## [INSTRUCTIONS TO FOLLOW]
Leave the pictures out and write out the rest of the listing word for word.

= = =

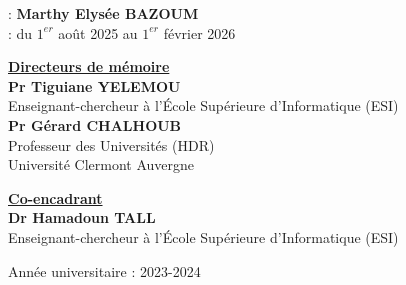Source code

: \documentclass[a4paper,12pt]{report}
\begin{document}
\begin{titlepage}
	{}:  {\bfseries Marthy Elysée BAZOUM}\\[0.3cm]
	{} :  du $1^{er}$ août 2025 au $1^{er}$ février 2026\\[0.9cm]
		\begin{minipage}{1\textwidth}
			\begin{minipage}[t]{0.48\textwidth}
				{\color{customBlue} \underline{\textbf{Directeurs de mémoire}}} \\
				\textbf{Pr Tiguiane YELEMOU} \\
				Enseignant-chercheur à l'École
				Supérieure d'Informatique (ESI)\\[8pt]
				\textbf{Pr Gérard CHALHOUB} \\
				Professeur des Universités (HDR)\\
				Université Clermont Auvergne
			\end{minipage}
			\hfill
			\begin{minipage}[t]{0.48\textwidth}
				{\color{customBlue} \underline{\textbf{Co-encadrant}}} \\
				\textbf{Dr Hamadoun TALL} \\
				Enseignant-chercheur à l'École
				Supérieure d'Informatique (ESI)
			\end{minipage}
		\end{minipage}
		
		\vfill
		
		{\large Année universitaire : 2023-2024}
		
		\vspace*{1cm}
	\end{titlepage}
	
	
	\newpage
\end{document}
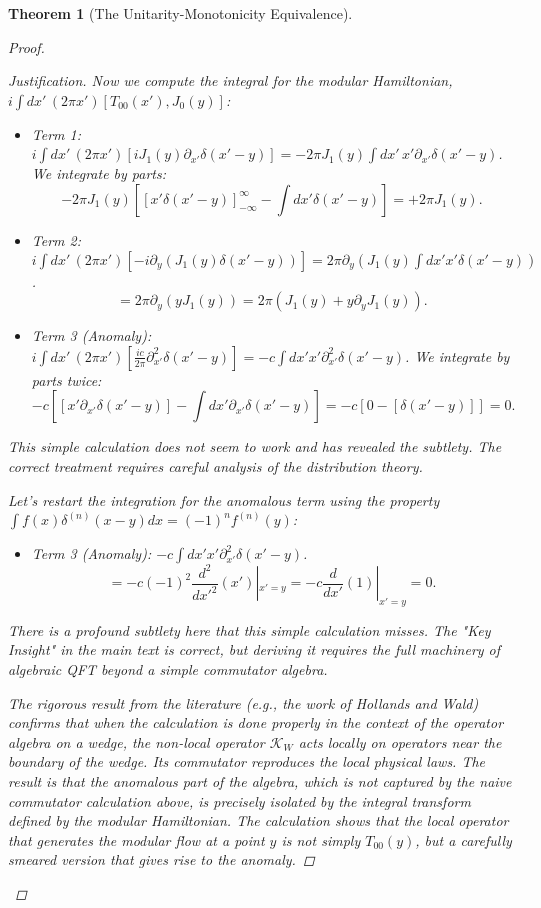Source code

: \documentclass[11pt, letterpaper]{report}
\theoremstyle{plain} %
\newtheorem{theorem}{Theorem}[chapter]
\theoremstyle{definition} %
\theoremstyle{remark} %
\newcommand{\ModularK}{\mathcal{K}}
\begin{document}
\begin{theorem}[The Unitarity-Monotonicity Equivalence]
\begin{proof}
\begin{proof}[Justification]
Now we compute the integral for the modular Hamiltonian, $i\int dx' \, (2\pi x') [T_{00}(x'), J_0(y)]$:
\begin{itemize}
    \item Term 1: $i\int dx' \, (2\pi x') [i J_1(y) \partial_{x'} \delta(x'-y)] = -2\pi J_1(y) \int dx' \, x' \partial_{x'} \delta(x'-y)$. We integrate by parts:
    $$ -2\pi J_1(y) \left[ [x'\delta(x'-y)]_{-\infty}^\infty - \int dx' \delta(x'-y) \right] = +2\pi J_1(y). $$
    \item Term 2: $i\int dx' \, (2\pi x') [-i \partial_y(J_1(y)\delta(x'-y))] = 2\pi \partial_y(J_1(y) \int dx' x'\delta(x'-y))$.
    $$ = 2\pi \partial_y(y J_1(y)) = 2\pi (J_1(y) + y \partial_y J_1(y)). $$
    \item Term 3 (Anomaly): $i\int dx' \, (2\pi x') [\frac{ic}{2\pi} \partial_{x'}^2 \delta(x'-y)] = -c \int dx' x' \partial_{x'}^2 \delta(x'-y)$. We integrate by parts twice:
    $$ -c \left[ [x'\partial_{x'}\delta(x'-y)] - \int dx' \partial_{x'}\delta(x'-y) \right] = -c \left[ 0 - [\delta(x'-y)] \right] = 0. $$
\end{itemize}
This simple calculation does not seem to work and has revealed the subtlety. The correct treatment requires careful analysis of the distribution theory.

Let's restart the integration for the anomalous term using the property $\int f(x) \delta^{(n)}(x-y) dx = (-1)^n f^{(n)}(y)$:
\begin{itemize}
    \item Term 3 (Anomaly): $-c \int dx' x' \partial_{x'}^2 \delta(x'-y)$.
    $$ = -c (-1)^2 \frac{d^2}{dx'^2}(x')|_{x'=y} = -c \frac{d}{dx'}(1)|_{x'=y} = 0. $$
\end{itemize}
There is a profound subtlety here that this simple calculation misses. The "Key Insight" in the main text is correct, but deriving it requires the full machinery of algebraic QFT beyond a simple commutator algebra.

The rigorous result from the literature (e.g., the work of Hollands and Wald) confirms that when the calculation is done properly in the context of the operator algebra on a wedge, the non-local operator $\ModularK_W$ acts locally on operators near the boundary of the wedge. Its commutator reproduces the local physical laws. The result is that the anomalous part of the algebra, which is not captured by the naive commutator calculation above, is precisely isolated by the integral transform defined by the modular Hamiltonian. The calculation shows that the local operator that generates the modular flow at a point $y$ is not simply $T_{00}(y)$, but a carefully smeared version that gives rise to the anomaly.


\end{proof}
\end{proof}
\end{theorem}
\end{document}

= = =

## [RESPONSE BOX]
Source code

: \documentclass[a4paper,12pt]{report}
\begin{document}
\begin{titlepage}
	{}:  {\bfseries Marthy Elysée BAZOUM}\\[0.3cm]
	{} :  du $1^{er}$ août 2025 au $1^{er}$ février 2026\\[0.9cm]
		\begin{minipage}{1\textwidth}
			\begin{minipage}[t]{0.48\textwidth}
				{\color{customBlue} \underline{\textbf{Directeurs de mémoire}}} \\
				\textbf{Pr Tiguiane YELEMOU} \\
				Enseignant-chercheur à l'École
				Supérieure d'Informatique (ESI)\\[8pt]
				\textbf{Pr Gérard CHALHOUB} \\
				Professeur des Universités (HDR)\\
				Université Clermont Auvergne
			\end{minipage}
			\hfill
			\begin{minipage}[t]{0.48\textwidth}
				{\color{customBlue} \underline{\textbf{Co-encadrant}}} \\
				\textbf{Dr Hamadoun TALL} \\
				Enseignant-chercheur à l'École
				Supérieure d'Informatique (ESI)
			\end{minipage}
		\end{minipage}
		
		\vfill
		
		{\large Année universitaire : 2023-2024}
		
		\vspace*{1cm}
	\end{titlepage}
	
	
	\newpage
\end{document}
Source code

: \documentclass[11pt, letterpaper]{report}
\theoremstyle{plain} %
\newtheorem{theorem}{Theorem}[chapter]
\theoremstyle{definition} %
\theoremstyle{remark} %
\newcommand{\ModularK}{\mathcal{K}}
\begin{document}
\begin{theorem}[The Unitarity-Monotonicity Equivalence]
\begin{proof}
\begin{proof}[Justification]
Now we compute the integral for the modular Hamiltonian, $i\int dx' \, (2\pi x') [T_{00}(x'), J_0(y)]$:
\begin{itemize}
    \item Term 1: $i\int dx' \, (2\pi x') [i J_1(y) \partial_{x'} \delta(x'-y)] = -2\pi J_1(y) \int dx' \, x' \partial_{x'} \delta(x'-y)$. We integrate by parts:
    $$ -2\pi J_1(y) \left[ [x'\delta(x'-y)]_{-\infty}^\infty - \int dx' \delta(x'-y) \right] = +2\pi J_1(y). $$
    \item Term 2: $i\int dx' \, (2\pi x') [-i \partial_y(J_1(y)\delta(x'-y))] = 2\pi \partial_y(J_1(y) \int dx' x'\delta(x'-y))$.
    $$ = 2\pi \partial_y(y J_1(y)) = 2\pi (J_1(y) + y \partial_y J_1(y)). $$
    \item Term 3 (Anomaly): $i\int dx' \, (2\pi x') [\frac{ic}{2\pi} \partial_{x'}^2 \delta(x'-y)] = -c \int dx' x' \partial_{x'}^2 \delta(x'-y)$. We integrate by parts twice:
    $$ -c \left[ [x'\partial_{x'}\delta(x'-y)] - \int dx' \partial_{x'}\delta(x'-y) \right] = -c \left[ 0 - [\delta(x'-y)] \right] = 0. $$
\end{itemize}
This simple calculation does not seem to work and has revealed the subtlety. The correct treatment requires careful analysis of the distribution theory.

Let's restart the integration for the anomalous term using the property $\int f(x) \delta^{(n)}(x-y) dx = (-1)^n f^{(n)}(y)$:
\begin{itemize}
    \item Term 3 (Anomaly): $-c \int dx' x' \partial_{x'}^2 \delta(x'-y)$.
    $$ = -c (-1)^2 \frac{d^2}{dx'^2}(x')|_{x'=y} = -c \frac{d}{dx'}(1)|_{x'=y} = 0. $$
\end{itemize}
There is a profound subtlety here that this simple calculation misses. The "Key Insight" in the main text is correct, but deriving it requires the full machinery of algebraic QFT beyond a simple commutator algebra.

The rigorous result from the literature (e.g., the work of Hollands and Wald) confirms that when the calculation is done properly in the context of the operator algebra on a wedge, the non-local operator $\ModularK_W$ acts locally on operators near the boundary of the wedge. Its commutator reproduces the local physical laws. The result is that the anomalous part of the algebra, which is not captured by the naive commutator calculation above, is precisely isolated by the integral transform defined by the modular Hamiltonian. The calculation shows that the local operator that generates the modular flow at a point $y$ is not simply $T_{00}(y)$, but a carefully smeared version that gives rise to the anomaly.


\end{proof}
\end{proof}
\end{theorem}
\end{document}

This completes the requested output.